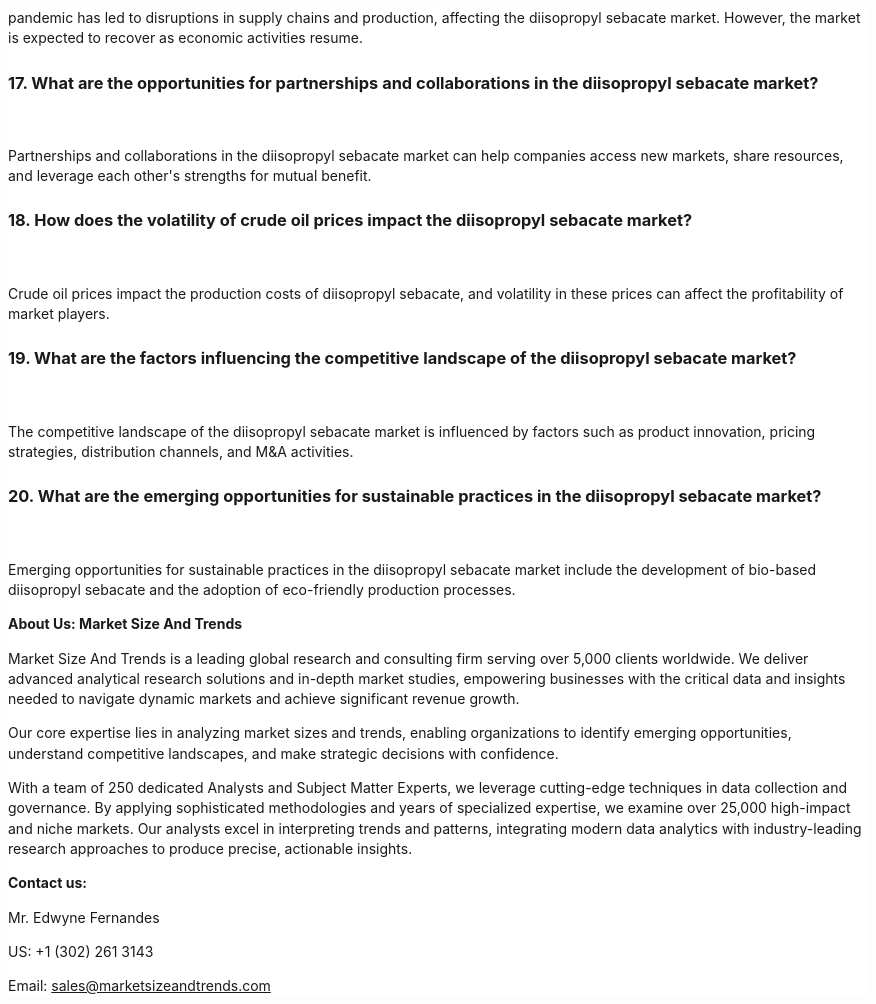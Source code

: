 pandemic has led to disruptions in supply chains and production, affecting the diisopropyl sebacate market. However, the market is expected to recover as economic activities resume.</p><h3>17. What are the opportunities for partnerships and collaborations in the diisopropyl sebacate market?</h3><p>&nbsp;</p><p>Partnerships and collaborations in the diisopropyl sebacate market can help companies access new markets, share resources, and leverage each other's strengths for mutual benefit.</p><h3>18. How does the volatility of crude oil prices impact the diisopropyl sebacate market?</h3><p>&nbsp;</p><p>Crude oil prices impact the production costs of diisopropyl sebacate, and volatility in these prices can affect the profitability of market players.</p><h3>19. What are the factors influencing the competitive landscape of the diisopropyl sebacate market?</h3><p>&nbsp;</p><p>The competitive landscape of the diisopropyl sebacate market is influenced by factors such as product innovation, pricing strategies, distribution channels, and M&A activities.</p><h3>20. What are the emerging opportunities for sustainable practices in the diisopropyl sebacate market?</h3><p>&nbsp;</p><p>Emerging opportunities for sustainable practices in the diisopropyl sebacate market include the development of bio-based diisopropyl sebacate and the adoption of eco-friendly production processes.</p></body></html></p><p><strong>About Us:&nbsp;Market Size And Trends</strong></p><p>Market Size And Trends&nbsp;is a leading global research and consulting firm serving over 5,000 clients worldwide. We deliver advanced analytical research solutions and in-depth market studies, empowering businesses with the critical data and insights needed to navigate dynamic markets and achieve significant revenue growth.</p><p>Our core expertise lies in analyzing market sizes and trends, enabling organizations to identify emerging opportunities, understand competitive landscapes, and make strategic decisions with confidence.</p><p>With a team of 250 dedicated Analysts and Subject Matter Experts, we leverage cutting-edge techniques in data collection and governance. By applying sophisticated methodologies and years of specialized expertise, we examine over 25,000 high-impact and niche markets. Our analysts excel in interpreting trends and patterns, integrating modern data analytics with industry-leading research approaches to produce precise, actionable insights.</p><p><strong>Contact us:</strong></p><p>Mr. Edwyne Fernandes</p><p>US: +1 (302) 261 3143</p><p>Email: <a href="mailto:sales@marketsizeandtrends.com">sales@marketsizeandtrends.com</a>&nbsp;</p>
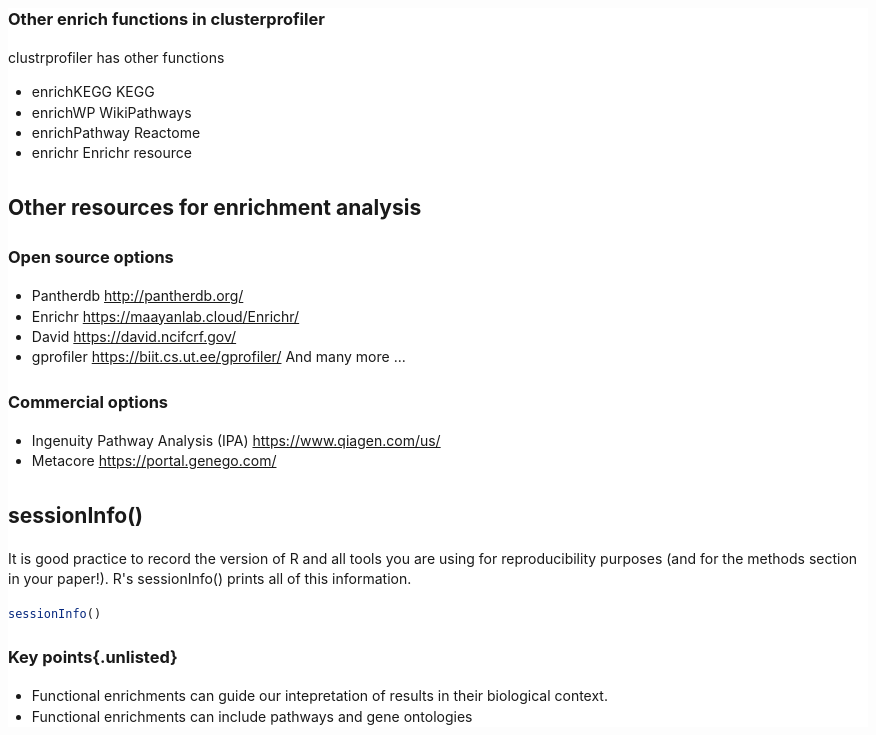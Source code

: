 ### **Other enrich functions in clusterprofiler**

clustrprofiler has other functions 

  - enrichKEGG       KEGG
  - enrichWP         WikiPathways
  - enrichPathway    Reactome
  - enrichr          Enrichr resource  


## **Other resources for enrichment analysis**

### **Open source options** 

  - Pantherdb       http://pantherdb.org/
  - Enrichr         https://maayanlab.cloud/Enrichr/
  - David           https://david.ncifcrf.gov/
  - gprofiler       https://biit.cs.ut.ee/gprofiler/
  And many more ...
  
### **Commercial options**

  - Ingenuity Pathway Analysis (IPA)    https://www.qiagen.com/us/
  - Metacore                            https://portal.genego.com/

## **sessionInfo()**

It is good practice to record the version of R and all tools you are using for reproducibility purposes (and for the methods section in your paper!). R's sessionInfo() prints all of this information.

```r
sessionInfo()
```

<div class="keypoints">

### **Key points**{.unlisted}

- Functional enrichments can guide our intepretation of results in their biological context. 
- Functional enrichments can include pathways and gene ontologies 
</div>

__________

• [Required work]: Copy here each line of the preceding records with "Functional" in it.

• [Result for this exercise]:
- Functional enrichments can guide our intepretation of results in their biological context. 
- Functional enrichments can include pathways and gene ontologies 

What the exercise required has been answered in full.